Universitas Mercu Buana dan LSF RI Perkuat Kolaborasi Literasi Film

0
5
views
Ketua LSF RI, Dr. Naswardi, M.M., M.E., dan Rektor Universitas Mercu Buana, Prof. Dr. Ir. Andi Adriansyah, M.Eng

Universitas Mercu Buana (UMB) memperbarui Nota Kesepahaman (MoU) dengan Lembaga Sensor Film Republik Indonesia (LSF RI) di Jakarta, Senin (27/4). Langkah ini menegaskan komitmen UMB untuk menjadikan isu literasi film dan klasifikasi usia penonton sebagai bagian dari tanggung jawab akademik kampus, tidak hanya sebatas kerja sama kelembagaan.

Penandatanganan dilakukan oleh Ketua LSF RI, Dr. Naswardi, M.M., M.E., dan Rektor Universitas Mercu Buana, Prof. Dr. Ir. Andi Adriansyah, M.Eng., sebagai penegasan komitmen bersama dalam penguatan literasi film di lingkungan akademik.

 

Kerja sama kedua lembaga telah berjalan sejak 2021 dan kini memasuki babak baru dengan cakupan yang lebih luas.

Rektor UMB, Prof. Dr. Ir. Andi Adriansyah, M.Eng., menyatakan bahwa kerja sama ini sepenuhnya berpijak pada kerangka Tridharma Perguruan Tinggi. Di bidang pengajaran, UMB mendorong pengembangan kurikulum berbasis penelitian dan pengabdian masyarakat. Di bidang penelitian, seluruh dosen diwajibkan mengambil tema riset yang relevan dengan lembaga mitra.

“Kami mewajibkan seluruh dosen melaksanakan penelitian dengan tema-tema yang berhubungan dengan lembaga mitra, dan hasilnya harus dipublikasikan serta diseminasikan kepada masyarakat, ”  ujar Andi.

 

Dalam implementasinya, UMB akan mengintegrasikan materi literasi film ke dalam kurikulum dan bahan ajar Program Studi Ilmu Komunikasi. Mahasiswa juga mendapat kesempatan magang di LSF RI, yang mulai tahun ini disertai honorarium, menjadikannya peluang pengalaman kerja sekaligus apresiasi nyata bagi mahasiswa.

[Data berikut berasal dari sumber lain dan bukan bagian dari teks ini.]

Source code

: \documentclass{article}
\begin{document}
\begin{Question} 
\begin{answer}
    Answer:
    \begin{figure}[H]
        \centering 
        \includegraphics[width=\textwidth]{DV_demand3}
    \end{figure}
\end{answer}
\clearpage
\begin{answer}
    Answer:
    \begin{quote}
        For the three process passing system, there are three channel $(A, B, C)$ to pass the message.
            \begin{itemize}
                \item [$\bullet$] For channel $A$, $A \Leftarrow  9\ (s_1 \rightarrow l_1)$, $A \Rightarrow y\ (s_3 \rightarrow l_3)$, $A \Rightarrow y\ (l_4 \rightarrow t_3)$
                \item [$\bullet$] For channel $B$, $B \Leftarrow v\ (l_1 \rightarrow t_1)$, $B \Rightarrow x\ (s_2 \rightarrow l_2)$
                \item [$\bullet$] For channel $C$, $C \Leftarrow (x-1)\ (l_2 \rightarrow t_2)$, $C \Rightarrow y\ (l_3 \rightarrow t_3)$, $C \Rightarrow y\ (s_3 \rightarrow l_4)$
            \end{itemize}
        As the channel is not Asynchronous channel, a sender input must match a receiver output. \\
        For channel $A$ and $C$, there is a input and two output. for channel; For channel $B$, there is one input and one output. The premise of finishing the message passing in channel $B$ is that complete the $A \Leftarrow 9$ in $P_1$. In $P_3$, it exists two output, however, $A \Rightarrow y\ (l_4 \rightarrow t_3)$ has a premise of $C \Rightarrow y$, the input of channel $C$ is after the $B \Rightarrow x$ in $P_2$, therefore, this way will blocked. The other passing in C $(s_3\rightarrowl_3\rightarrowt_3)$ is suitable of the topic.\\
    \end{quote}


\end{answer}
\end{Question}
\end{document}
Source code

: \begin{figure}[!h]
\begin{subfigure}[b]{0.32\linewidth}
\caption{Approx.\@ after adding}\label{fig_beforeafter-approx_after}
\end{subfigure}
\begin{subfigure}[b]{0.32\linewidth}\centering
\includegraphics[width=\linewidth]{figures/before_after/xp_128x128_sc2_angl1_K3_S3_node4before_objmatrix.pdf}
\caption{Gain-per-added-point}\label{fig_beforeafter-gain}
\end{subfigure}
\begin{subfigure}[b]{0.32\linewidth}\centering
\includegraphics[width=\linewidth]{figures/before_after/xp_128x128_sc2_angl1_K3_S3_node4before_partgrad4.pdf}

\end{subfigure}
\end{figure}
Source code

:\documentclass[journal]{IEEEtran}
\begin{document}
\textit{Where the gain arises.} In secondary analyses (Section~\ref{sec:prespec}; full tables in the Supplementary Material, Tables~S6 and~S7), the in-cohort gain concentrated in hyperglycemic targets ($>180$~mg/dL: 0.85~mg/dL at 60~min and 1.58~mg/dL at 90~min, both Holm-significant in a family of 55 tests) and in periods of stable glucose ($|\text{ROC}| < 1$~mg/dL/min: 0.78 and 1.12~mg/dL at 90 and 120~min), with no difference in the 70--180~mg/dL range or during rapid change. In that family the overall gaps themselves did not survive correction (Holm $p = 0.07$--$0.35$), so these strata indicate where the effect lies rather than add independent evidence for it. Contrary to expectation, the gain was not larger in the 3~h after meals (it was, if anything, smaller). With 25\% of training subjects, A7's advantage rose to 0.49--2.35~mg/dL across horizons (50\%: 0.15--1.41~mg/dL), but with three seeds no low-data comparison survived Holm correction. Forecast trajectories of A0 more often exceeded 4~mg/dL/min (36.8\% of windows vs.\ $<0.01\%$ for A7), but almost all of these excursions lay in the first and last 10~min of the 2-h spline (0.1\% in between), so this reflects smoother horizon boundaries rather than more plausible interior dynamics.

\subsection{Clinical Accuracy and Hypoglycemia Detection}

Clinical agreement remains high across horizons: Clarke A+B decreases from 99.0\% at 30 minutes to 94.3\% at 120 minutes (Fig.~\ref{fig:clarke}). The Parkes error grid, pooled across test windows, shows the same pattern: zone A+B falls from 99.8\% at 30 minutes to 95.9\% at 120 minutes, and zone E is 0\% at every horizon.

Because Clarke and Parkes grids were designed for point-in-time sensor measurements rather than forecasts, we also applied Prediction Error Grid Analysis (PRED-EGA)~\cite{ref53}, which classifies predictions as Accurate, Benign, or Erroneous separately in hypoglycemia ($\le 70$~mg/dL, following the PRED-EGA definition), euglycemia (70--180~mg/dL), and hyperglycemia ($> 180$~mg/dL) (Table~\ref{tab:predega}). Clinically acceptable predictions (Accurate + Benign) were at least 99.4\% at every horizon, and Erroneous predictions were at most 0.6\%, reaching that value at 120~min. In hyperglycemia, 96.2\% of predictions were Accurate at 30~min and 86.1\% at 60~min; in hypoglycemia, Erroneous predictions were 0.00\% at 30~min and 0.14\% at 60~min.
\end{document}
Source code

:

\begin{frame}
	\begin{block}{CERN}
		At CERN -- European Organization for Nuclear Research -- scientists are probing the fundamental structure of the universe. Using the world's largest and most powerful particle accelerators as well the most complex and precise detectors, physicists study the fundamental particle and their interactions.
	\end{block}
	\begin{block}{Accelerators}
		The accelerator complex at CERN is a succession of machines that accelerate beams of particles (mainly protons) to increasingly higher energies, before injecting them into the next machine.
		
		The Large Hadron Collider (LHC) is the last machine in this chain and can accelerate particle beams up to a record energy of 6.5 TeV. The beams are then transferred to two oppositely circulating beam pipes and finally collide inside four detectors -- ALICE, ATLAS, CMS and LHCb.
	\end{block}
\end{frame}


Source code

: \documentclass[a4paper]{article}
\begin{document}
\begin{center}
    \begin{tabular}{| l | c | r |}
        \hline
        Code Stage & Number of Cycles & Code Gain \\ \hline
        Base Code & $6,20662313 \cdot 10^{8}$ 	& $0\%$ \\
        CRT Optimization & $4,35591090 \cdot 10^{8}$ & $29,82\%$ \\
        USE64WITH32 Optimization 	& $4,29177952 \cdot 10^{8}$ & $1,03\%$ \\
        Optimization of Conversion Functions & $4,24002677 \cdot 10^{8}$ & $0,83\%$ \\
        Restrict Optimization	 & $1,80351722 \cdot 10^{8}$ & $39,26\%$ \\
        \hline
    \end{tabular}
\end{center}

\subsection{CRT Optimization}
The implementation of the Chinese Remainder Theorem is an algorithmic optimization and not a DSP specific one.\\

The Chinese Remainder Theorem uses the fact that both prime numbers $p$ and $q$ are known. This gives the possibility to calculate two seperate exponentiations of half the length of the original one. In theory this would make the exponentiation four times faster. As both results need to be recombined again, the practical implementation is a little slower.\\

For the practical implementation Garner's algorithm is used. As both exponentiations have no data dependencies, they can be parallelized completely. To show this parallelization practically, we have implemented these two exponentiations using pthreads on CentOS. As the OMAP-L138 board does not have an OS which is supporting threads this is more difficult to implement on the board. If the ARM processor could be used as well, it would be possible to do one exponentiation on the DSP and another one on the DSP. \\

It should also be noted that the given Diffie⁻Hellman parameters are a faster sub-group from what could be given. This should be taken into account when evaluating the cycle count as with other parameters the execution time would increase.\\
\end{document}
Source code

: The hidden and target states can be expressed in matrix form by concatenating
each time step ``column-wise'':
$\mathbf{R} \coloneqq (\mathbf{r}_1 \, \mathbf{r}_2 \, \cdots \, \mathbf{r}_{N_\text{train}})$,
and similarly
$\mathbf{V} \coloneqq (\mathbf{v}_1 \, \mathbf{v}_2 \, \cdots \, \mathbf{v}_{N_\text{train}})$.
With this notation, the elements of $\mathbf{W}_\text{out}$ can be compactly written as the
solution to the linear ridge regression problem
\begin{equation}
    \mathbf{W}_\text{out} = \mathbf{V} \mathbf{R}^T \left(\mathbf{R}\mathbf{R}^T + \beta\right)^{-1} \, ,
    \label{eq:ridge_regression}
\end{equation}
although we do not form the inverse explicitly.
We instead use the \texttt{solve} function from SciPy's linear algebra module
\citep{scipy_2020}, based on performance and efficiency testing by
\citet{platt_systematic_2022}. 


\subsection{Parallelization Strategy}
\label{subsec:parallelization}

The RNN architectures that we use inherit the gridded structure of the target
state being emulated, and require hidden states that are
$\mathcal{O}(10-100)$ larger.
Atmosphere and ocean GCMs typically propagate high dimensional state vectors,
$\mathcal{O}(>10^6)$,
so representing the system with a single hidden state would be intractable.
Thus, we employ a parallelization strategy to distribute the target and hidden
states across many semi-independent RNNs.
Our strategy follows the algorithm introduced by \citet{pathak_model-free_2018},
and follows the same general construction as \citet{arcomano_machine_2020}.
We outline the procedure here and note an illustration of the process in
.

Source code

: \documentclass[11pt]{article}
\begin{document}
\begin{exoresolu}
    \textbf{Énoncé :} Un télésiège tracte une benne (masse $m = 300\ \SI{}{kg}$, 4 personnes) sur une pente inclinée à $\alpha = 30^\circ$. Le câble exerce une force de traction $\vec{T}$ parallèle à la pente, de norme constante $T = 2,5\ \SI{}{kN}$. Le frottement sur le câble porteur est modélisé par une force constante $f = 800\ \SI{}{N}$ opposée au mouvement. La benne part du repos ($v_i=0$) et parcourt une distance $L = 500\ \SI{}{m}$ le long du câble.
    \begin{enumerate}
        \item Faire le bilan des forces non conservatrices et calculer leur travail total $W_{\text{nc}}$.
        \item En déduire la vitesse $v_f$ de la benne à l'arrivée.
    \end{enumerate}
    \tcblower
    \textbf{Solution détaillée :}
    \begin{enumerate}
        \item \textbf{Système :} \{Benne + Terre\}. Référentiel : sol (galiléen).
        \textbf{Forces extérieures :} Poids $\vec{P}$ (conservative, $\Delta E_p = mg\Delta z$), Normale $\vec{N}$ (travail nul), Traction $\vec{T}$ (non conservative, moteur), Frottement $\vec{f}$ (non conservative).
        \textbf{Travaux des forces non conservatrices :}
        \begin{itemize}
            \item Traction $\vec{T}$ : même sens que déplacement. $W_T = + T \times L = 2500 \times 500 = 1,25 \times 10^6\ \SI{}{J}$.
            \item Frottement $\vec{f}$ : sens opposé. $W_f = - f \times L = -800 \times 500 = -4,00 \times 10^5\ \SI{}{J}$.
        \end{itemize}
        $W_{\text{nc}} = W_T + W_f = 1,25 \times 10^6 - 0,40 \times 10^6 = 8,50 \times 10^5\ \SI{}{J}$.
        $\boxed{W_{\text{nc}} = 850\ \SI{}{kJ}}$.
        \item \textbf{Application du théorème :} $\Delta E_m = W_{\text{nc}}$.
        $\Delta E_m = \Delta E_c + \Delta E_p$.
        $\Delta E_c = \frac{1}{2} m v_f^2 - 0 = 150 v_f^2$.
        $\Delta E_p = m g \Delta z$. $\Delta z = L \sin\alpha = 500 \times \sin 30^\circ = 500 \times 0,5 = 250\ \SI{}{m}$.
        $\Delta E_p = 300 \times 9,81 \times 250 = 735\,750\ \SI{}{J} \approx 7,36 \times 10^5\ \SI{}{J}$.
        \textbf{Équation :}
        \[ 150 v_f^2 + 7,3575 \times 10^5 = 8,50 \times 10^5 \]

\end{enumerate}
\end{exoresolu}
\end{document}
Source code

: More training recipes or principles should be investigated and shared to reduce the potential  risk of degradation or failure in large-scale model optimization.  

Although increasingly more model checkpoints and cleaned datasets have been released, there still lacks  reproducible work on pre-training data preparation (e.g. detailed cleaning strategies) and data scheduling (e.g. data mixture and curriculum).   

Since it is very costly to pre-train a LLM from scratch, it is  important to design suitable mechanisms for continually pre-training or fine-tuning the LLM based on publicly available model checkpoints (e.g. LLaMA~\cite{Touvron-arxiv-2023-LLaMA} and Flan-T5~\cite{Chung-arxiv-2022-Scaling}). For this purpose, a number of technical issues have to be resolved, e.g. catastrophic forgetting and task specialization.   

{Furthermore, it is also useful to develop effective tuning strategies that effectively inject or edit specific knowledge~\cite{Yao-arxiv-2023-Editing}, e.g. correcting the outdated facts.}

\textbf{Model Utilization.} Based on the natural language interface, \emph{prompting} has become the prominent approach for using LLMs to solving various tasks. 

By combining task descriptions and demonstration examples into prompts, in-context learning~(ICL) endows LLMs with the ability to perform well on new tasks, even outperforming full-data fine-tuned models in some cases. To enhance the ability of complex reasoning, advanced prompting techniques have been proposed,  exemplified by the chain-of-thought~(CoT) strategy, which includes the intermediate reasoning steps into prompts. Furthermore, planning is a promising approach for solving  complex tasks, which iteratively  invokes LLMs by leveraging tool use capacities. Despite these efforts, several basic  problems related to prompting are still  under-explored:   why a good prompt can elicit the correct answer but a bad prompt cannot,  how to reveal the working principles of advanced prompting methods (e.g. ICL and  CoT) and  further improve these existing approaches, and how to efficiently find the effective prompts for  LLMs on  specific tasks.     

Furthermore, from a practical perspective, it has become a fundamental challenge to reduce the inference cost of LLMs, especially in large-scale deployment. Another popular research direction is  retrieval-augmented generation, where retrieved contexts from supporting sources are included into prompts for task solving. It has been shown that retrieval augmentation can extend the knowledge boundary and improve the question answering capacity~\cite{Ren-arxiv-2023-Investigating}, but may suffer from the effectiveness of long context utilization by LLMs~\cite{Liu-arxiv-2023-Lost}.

Untuk keperluan riset, dosen dan mahasiswa UMB kini mendapat akses ke basis data perfilman nasional milik LSF RI, yang dapat dimanfaatkan untuk penyusunan disertasi maupun artikel ilmiah terindeks Scopus. Kerja sama ini sebelumnya telah melahirkan riset mengenai desain narasi visual dokumenter kuliner Kisarasa di platform YouTube sebagai salah satu luaran akademik konkret.

Di bidang pengabdian masyarakat, UMB akan memperluas gerakan budaya sensor mandiri ke lingkungan kampus, bersinergi dengan komunitas Sahabat Sensor Mandiri binaan LSF RI. Langkah ini relevan mengingat survei nasional LSF RI menunjukkan baru 46 persen masyarakat yang memperhatikan klasifikasi usia dalam memilih tontonan, angka yang menjadikan kampus sebagai titik strategis perubahan perilaku.

“Literasi menonton tidak mungkin hanya LSF RI yang menyosialisasikan kepada masyarakat. Kami ingin kolaborasi Tridharma agar kampus menjadi garda terdepan edukasi klasifikasi usia penonton,” kata Dr. Naswardi, M.M., M.E., Ketua LSF RI.

 

Penandatanganan MoU dihadiri oleh jajaran pimpinan kedua lembaga, termasuk perwakilan sivitas akademika UMB dari Program Studi Ilmu Komunikasi. Dengan pembaruan ini, UMB menempatkan diri bukan sekadar mitra administratif LSF RI, melainkan sebagai agen aktif dalam membentuk generasi akademik yang sadar dan bertanggung jawab dalam mengonsumsi konten film.